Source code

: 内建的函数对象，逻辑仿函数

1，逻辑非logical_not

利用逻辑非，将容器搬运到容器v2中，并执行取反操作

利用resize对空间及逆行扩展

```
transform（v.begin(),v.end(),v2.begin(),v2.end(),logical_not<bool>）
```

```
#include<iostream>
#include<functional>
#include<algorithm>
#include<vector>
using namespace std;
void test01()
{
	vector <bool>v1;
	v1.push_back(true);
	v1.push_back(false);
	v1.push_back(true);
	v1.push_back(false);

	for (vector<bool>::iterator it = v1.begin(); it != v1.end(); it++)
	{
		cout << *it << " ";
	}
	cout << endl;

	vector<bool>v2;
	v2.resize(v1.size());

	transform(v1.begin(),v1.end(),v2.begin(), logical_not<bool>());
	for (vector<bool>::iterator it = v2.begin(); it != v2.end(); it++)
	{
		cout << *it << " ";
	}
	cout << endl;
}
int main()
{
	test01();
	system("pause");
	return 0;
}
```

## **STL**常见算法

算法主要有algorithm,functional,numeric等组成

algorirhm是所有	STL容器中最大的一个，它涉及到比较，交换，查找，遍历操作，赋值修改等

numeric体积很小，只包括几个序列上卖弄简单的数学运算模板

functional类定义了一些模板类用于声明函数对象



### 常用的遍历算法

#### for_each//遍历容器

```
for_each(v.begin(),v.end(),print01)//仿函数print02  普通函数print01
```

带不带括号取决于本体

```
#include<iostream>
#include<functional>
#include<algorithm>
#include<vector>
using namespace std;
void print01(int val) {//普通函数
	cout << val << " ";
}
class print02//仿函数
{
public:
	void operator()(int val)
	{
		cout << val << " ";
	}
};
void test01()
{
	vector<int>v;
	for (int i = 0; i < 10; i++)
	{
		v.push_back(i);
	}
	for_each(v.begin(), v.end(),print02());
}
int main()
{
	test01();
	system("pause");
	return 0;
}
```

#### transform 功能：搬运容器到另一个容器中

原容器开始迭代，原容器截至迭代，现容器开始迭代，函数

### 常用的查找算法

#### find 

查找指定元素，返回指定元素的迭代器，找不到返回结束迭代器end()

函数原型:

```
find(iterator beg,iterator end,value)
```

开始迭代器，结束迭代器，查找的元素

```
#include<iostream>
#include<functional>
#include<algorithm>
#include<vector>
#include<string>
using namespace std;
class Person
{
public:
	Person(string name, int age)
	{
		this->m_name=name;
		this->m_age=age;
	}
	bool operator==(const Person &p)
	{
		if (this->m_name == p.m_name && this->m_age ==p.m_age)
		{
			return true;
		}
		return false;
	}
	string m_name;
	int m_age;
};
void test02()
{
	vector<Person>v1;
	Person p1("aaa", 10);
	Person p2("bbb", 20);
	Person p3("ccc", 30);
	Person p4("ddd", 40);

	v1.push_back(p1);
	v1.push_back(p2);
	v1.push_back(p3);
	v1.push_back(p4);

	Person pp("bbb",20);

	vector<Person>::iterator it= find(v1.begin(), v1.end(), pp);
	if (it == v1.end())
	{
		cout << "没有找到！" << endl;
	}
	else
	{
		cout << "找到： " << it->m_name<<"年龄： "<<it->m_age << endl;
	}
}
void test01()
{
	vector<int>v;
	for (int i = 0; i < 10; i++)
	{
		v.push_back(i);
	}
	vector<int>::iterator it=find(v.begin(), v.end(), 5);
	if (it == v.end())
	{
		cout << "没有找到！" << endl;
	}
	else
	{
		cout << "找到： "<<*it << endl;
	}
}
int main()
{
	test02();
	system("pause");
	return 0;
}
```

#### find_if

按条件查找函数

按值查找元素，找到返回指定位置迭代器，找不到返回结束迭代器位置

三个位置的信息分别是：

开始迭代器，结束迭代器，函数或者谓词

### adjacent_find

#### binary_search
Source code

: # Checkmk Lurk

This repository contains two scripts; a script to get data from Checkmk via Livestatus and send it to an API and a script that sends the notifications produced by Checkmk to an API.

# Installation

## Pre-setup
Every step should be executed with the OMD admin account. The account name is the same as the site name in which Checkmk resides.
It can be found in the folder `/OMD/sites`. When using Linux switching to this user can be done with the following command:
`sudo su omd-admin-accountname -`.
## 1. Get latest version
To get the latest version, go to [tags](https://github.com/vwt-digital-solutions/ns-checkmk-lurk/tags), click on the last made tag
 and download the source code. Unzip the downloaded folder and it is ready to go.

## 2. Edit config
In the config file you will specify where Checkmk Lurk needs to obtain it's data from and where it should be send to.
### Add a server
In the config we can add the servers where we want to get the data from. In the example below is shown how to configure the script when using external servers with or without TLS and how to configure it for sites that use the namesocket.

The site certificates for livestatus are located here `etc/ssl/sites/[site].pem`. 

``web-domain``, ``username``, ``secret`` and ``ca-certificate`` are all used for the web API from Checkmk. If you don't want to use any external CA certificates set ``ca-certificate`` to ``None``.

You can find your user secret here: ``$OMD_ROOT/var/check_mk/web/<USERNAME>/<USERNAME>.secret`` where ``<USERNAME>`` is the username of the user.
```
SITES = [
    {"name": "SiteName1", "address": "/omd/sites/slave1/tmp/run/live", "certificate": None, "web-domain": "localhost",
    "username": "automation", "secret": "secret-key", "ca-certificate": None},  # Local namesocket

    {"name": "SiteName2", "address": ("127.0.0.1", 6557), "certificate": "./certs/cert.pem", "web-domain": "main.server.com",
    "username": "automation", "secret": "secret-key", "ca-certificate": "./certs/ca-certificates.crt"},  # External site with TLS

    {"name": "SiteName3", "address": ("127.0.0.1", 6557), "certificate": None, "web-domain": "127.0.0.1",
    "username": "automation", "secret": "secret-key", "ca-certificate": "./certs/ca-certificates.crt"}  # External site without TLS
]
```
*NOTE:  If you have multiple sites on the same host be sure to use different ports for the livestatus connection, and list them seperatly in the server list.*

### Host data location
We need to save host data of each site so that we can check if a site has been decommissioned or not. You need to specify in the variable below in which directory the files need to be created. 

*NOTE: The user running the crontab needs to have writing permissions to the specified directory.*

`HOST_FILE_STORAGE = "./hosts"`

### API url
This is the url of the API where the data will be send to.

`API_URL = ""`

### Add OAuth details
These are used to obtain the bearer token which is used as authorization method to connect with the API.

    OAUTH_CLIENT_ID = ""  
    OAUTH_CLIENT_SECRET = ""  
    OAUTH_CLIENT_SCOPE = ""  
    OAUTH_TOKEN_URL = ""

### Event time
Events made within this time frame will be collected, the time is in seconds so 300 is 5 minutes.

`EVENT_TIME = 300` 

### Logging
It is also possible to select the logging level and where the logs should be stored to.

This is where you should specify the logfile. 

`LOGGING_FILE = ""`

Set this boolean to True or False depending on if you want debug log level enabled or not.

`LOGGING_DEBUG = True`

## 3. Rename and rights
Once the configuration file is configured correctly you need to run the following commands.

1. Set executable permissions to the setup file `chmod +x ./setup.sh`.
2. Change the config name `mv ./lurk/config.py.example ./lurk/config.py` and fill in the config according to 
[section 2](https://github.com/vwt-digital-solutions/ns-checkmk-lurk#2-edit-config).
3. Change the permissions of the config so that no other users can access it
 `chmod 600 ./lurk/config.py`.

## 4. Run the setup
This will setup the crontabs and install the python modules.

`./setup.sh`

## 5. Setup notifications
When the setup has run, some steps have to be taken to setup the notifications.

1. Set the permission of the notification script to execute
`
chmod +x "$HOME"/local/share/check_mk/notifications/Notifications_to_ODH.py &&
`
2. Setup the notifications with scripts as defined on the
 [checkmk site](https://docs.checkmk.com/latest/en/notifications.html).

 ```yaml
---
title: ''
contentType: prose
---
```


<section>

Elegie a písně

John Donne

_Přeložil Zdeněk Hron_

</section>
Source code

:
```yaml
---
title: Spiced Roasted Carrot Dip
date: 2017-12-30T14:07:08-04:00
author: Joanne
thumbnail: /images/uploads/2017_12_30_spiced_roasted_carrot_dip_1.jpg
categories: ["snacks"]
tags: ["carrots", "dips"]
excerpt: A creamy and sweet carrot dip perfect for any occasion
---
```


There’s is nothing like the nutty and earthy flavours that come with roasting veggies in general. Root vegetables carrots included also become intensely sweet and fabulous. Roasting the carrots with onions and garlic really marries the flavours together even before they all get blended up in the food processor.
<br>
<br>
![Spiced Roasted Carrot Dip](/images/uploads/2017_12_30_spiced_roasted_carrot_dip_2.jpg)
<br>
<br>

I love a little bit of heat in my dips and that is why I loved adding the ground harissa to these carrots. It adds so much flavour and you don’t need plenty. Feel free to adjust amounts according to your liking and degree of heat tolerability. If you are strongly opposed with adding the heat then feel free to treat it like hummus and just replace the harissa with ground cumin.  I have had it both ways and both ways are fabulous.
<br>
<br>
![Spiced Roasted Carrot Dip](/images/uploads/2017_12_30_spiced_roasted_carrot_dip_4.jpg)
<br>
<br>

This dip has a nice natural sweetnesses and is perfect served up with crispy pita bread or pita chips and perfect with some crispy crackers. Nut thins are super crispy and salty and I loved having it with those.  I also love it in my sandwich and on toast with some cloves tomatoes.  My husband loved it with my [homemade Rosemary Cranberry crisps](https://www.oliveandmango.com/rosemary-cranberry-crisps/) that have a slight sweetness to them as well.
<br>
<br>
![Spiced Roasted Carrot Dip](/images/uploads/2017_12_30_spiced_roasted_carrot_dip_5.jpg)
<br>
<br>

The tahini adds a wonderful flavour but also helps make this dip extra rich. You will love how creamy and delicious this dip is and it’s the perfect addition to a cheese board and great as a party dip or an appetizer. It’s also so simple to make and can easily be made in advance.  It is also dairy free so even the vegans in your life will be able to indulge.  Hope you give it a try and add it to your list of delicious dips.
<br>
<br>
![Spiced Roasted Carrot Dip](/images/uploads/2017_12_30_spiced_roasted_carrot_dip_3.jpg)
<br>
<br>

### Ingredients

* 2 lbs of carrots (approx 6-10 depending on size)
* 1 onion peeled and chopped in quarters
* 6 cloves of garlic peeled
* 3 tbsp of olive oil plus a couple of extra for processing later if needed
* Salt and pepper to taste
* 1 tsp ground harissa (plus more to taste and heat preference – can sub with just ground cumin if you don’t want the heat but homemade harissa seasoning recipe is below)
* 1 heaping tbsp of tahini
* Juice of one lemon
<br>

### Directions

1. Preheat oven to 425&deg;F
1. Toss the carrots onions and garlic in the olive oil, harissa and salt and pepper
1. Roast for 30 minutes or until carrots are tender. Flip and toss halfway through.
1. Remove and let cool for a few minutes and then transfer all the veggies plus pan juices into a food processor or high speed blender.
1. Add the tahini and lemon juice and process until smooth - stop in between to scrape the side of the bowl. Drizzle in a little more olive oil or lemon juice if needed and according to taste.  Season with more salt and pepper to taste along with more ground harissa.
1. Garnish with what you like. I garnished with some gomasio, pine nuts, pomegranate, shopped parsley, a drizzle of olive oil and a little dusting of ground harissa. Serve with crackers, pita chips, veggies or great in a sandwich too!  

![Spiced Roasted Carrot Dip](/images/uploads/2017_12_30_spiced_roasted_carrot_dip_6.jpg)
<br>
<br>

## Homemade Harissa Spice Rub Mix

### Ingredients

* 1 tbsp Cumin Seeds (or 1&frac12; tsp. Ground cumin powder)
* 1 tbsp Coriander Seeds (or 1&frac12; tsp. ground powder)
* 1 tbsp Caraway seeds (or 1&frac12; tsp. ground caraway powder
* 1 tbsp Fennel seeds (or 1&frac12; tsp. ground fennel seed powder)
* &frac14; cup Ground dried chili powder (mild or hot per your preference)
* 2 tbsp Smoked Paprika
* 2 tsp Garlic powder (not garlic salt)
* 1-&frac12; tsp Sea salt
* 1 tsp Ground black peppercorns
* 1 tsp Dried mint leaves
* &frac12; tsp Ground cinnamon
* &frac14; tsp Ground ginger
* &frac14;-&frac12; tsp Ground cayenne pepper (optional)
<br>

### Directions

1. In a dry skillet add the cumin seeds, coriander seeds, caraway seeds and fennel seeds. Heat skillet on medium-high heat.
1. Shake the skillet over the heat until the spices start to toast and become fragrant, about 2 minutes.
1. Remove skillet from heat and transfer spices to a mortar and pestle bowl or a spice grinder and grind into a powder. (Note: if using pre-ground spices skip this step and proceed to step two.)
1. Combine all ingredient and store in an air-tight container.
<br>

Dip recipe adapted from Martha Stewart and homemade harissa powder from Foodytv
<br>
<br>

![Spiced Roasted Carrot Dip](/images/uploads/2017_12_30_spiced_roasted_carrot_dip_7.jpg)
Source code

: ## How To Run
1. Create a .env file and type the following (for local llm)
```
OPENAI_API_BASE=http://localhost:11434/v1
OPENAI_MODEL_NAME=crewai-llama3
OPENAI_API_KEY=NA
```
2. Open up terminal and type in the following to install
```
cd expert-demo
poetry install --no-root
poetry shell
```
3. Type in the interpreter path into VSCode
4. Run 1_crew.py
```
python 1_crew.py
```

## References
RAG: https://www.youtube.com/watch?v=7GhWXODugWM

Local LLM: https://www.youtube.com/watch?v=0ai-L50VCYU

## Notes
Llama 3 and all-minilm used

++++++

# Exercise brief
When you find a line in the records that contains the word "operator", copy it.

# Exercise output
	void operator()(int val)
	bool operator==(const Person &p)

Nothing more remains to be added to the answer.